Platos destacados según los clientes:
- Pata de pulpo: Reconocida por su textura tierna y su punto de cocción.
- Fajitas de costillas: Una opción sorprendente y muy sabrosa.
- Anchoas de Santoña y pastel de cabracho: Clásicos locales bien elaborados.
- Albóndigas con foie: Un especial fuera de carta muy elogiado.
- Tarta de queso: Considerada por muchos como un postre imprescindible.
El servicio y la gestión de mesas: el talón de Aquiles
A pesar de la alta valoración de su propuesta gastronómica, PATIOCHICO presenta inconsistencias en el servicio que representan su principal área de mejora. Varios clientes han reportado una notable lentitud a la hora de ser servidos. Si bien en algunas ocasiones el personal ha justificado estas demoras por problemas puntuales en la cocina, la recurrencia de estos comentarios sugiere que puede ser un problema estructural, especialmente en momentos de alta afluencia. Los camareros, según algunas opiniones, pueden parecer desorganizados o "un poco perdidos", lo que afecta al ritmo y la fluidez de la experiencia.

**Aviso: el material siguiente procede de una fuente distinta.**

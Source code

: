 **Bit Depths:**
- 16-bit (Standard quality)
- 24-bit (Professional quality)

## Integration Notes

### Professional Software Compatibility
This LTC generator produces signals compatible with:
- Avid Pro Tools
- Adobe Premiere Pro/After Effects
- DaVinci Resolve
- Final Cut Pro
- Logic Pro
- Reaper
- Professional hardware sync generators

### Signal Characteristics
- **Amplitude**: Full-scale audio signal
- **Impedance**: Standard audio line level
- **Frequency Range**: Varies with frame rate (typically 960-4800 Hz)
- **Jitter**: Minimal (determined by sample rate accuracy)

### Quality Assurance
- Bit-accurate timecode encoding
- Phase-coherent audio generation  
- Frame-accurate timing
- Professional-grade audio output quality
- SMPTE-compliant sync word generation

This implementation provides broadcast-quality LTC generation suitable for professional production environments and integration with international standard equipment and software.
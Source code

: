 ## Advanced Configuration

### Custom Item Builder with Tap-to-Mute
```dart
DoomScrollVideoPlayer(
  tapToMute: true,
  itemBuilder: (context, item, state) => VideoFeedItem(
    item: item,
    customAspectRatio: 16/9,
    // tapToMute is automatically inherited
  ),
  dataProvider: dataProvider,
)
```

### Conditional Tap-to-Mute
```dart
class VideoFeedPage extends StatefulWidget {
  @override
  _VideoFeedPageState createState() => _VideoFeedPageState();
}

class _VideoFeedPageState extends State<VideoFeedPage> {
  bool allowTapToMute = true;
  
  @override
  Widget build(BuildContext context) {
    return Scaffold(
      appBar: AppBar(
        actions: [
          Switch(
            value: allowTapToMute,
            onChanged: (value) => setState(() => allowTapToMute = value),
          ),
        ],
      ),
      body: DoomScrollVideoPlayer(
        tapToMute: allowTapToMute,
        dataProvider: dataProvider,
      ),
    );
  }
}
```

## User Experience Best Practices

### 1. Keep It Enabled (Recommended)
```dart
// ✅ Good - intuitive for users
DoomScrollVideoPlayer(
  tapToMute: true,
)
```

Otro punto crítico, particularmente para las cenas, es la gestión de las reservas en dos turnos. Esta práctica, común en restaurantes de alta demanda, implica que los comensales del primer turno disponen de un tiempo limitado para su cena. Esto puede generar una sensación de prisa, impidiendo disfrutar de una sobremesa tranquila y relajada. Para los clientes que buscan una velada sin presiones de tiempo, este sistema puede resultar un inconveniente significativo y es un factor crucial a considerar antes de realizar una reserva.
Ambiente y localización: un valor seguro
No se puede hablar de PATIOCHICO sin destacar su privilegiada ubicación. La Plaza Cañadío es un hervidero de actividad, especialmente durante los fines de semana. Esto garantiza un ambiente animado y enérgico, perfecto para quienes disfrutan del bullicio social. El diseño del local, moderno y acogedor, junto a su popular restaurante con terraza, lo convierte en un lugar muy atractivo visualmente y cómodo para disfrutar de una comida con amigos o en pareja. La accesibilidad también es un punto a favor, ya que cuenta con entrada adaptada para sillas de ruedas, haciendo el espacio más inclusivo.
Información práctica para el visitante
PATIOCHICO opera de lunes a sábado, ofreciendo servicio de almuerzo (de 12:00 a 16:00) y cena (de 19:30 a 23:00 o 24:00 los fines de semana), permaneciendo cerrado los domingos. Dada su popularidad y el sistema de turnos, es altamente recomendable reservar con antelación, especialmente si se desea una mesa en la terraza. El nivel de precios es moderado (nivel 2 sobre 4), posicionándolo como una opción accesible para la calidad que ofrece. Aunque dispone de servicio para llevar, no se menciona la opción de entrega a domicilio.
En definitiva, PATIOCHICO es una opción muy recomendable para dónde comer en Santander si se prioriza una comida tradicional con un toque moderno, platos bien ejecutados y un ambiente vibrante en el corazón de la ciudad. La calidad de sus raciones y productos estrella, como el pulpo o la tarta de queso, justifica su buena reputación. Sin embargo, los potenciales clientes deben ser conscientes de los posibles contratiempos relacionados con la lentitud del servicio y la rigidez de los turnos de cena, que podrían no ser del agrado de todos.